Dave Smith

No. 60
- Position: Offensive tackle

Personal information
- Born: December 12, 1964 (age 61) Hammond, Indiana, U.S.
- Listed height: 6 ft 6 in (1.98 m)
- Listed weight: 290 lb (132 kg)

Career information
- High school: Thornton Fractional South (Lansing, Illinois)
- College: Southern Illinois
- NFL draft: 1988: undrafted

Career history
- Cincinnati Bengals (1988); Kansas City Chiefs (1989)*; Cleveland Browns (1990)*;
- * Offseason or practice squad member only
- Stats at Pro Football Reference

= Dave Smith (offensive lineman) =

American football player (born 1964)

David Allan Smith (born December 12, 1964) is an American former professional football offensive tackle who played for the Cincinnati Bengals of the National Football League (NFL). He played college football for the Southern Illinois Salukis.

==Early life==
David Allan Smith was born on December 12, 1964, in Hammond, Indiana.

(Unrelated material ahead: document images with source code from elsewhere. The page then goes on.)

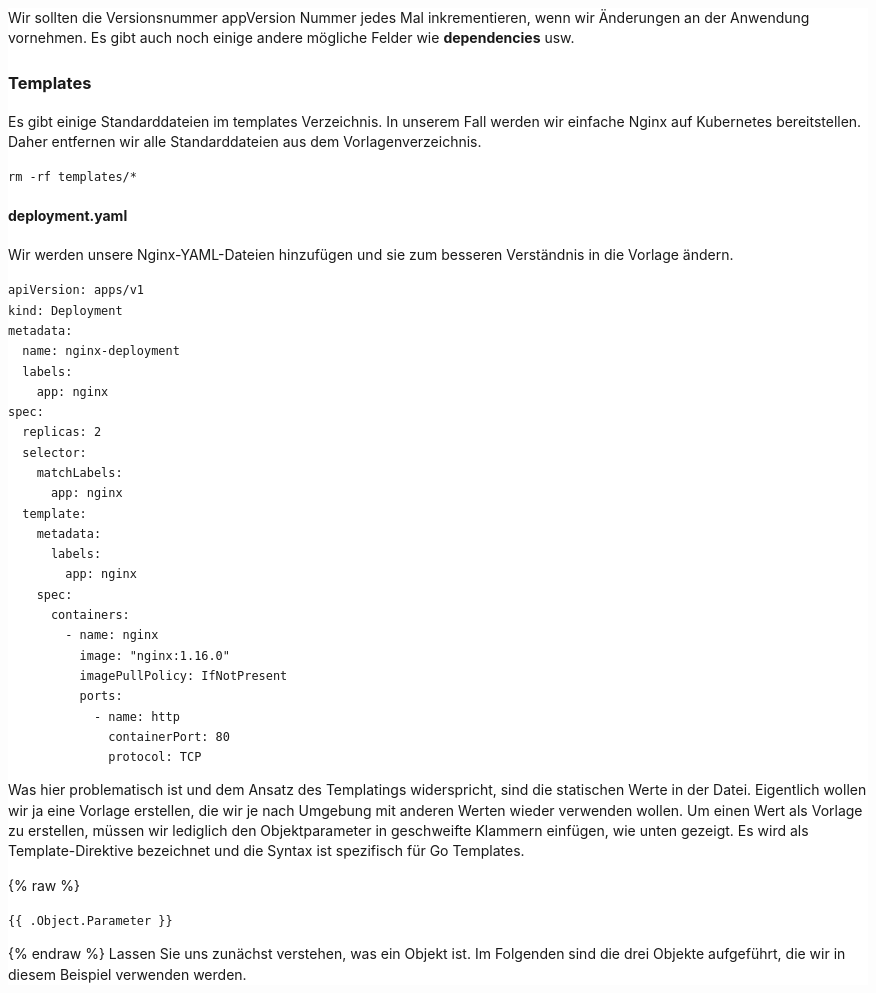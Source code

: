 Wir sollten die Versionsnummer appVersion Nummer jedes Mal inkrementieren, wenn wir Änderungen an der Anwendung vornehmen. Es gibt auch noch einige andere mögliche Felder wie **dependencies** usw. 

### Templates

Es gibt einige Standarddateien im templates Verzeichnis. In unserem Fall werden wir einfache Nginx auf Kubernetes bereitstellen. Daher entfernen wir alle Standarddateien aus dem Vorlagenverzeichnis.

```
rm -rf templates/*
```

#### deployment.yaml

Wir werden unsere Nginx-YAML-Dateien hinzufügen und sie zum besseren Verständnis in die Vorlage ändern.

```
apiVersion: apps/v1
kind: Deployment
metadata:
  name: nginx-deployment
  labels:
    app: nginx
spec:
  replicas: 2
  selector:
    matchLabels:
      app: nginx
  template:
    metadata:
      labels:
        app: nginx
    spec:
      containers:
        - name: nginx
          image: "nginx:1.16.0"
          imagePullPolicy: IfNotPresent
          ports:
            - name: http
              containerPort: 80
              protocol: TCP
```

Was hier problematisch ist und dem Ansatz des Templatings widerspricht, sind die statischen Werte in der Datei. Eigentlich wollen wir ja eine Vorlage erstellen, die wir je nach Umgebung mit anderen Werten wieder verwenden wollen.
Um einen Wert als Vorlage zu erstellen, müssen wir lediglich den Objektparameter in geschweifte Klammern einfügen, wie unten gezeigt. Es wird als Template-Direktive bezeichnet und die Syntax ist spezifisch für Go Templates.

{% raw %}
```
{{ .Object.Parameter }}
```
{% endraw %}
Lassen Sie uns zunächst verstehen, was ein Objekt ist. Im Folgenden sind die drei Objekte aufgeführt, die wir in diesem Beispiel verwenden werden.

He attended Thornton Fractional South High School in Lansing, Illinois.

==College career==
Smith enrolled at Southern Illinois University to play college football for the Salukis. He was a four-year letterman and four-year starter from 1984 to 1987.

==Professional career==
After going undrafted in the 1988 NFL draft, Smith signed with the Cincinnati Bengals on April 28. The Southern Illinoisan stated that Smith was the first rookie free agent to make the Bengals' opening day roster since 1980. He played in 14 games for Bengals in 1988 as a reserve offensive tackle. Smith also played in three playoff games, including Super Bowl XXIII.

Smith became a free agent after the 1988 season, and signed with the Kansas City Chiefs on March 27, 1989. He was released on September 5, 1989, before the start of the 1989 regular season.

Smith was signed by the Cleveland Browns on March 20, 1990. He was released on September 3, 1990, before the regular season.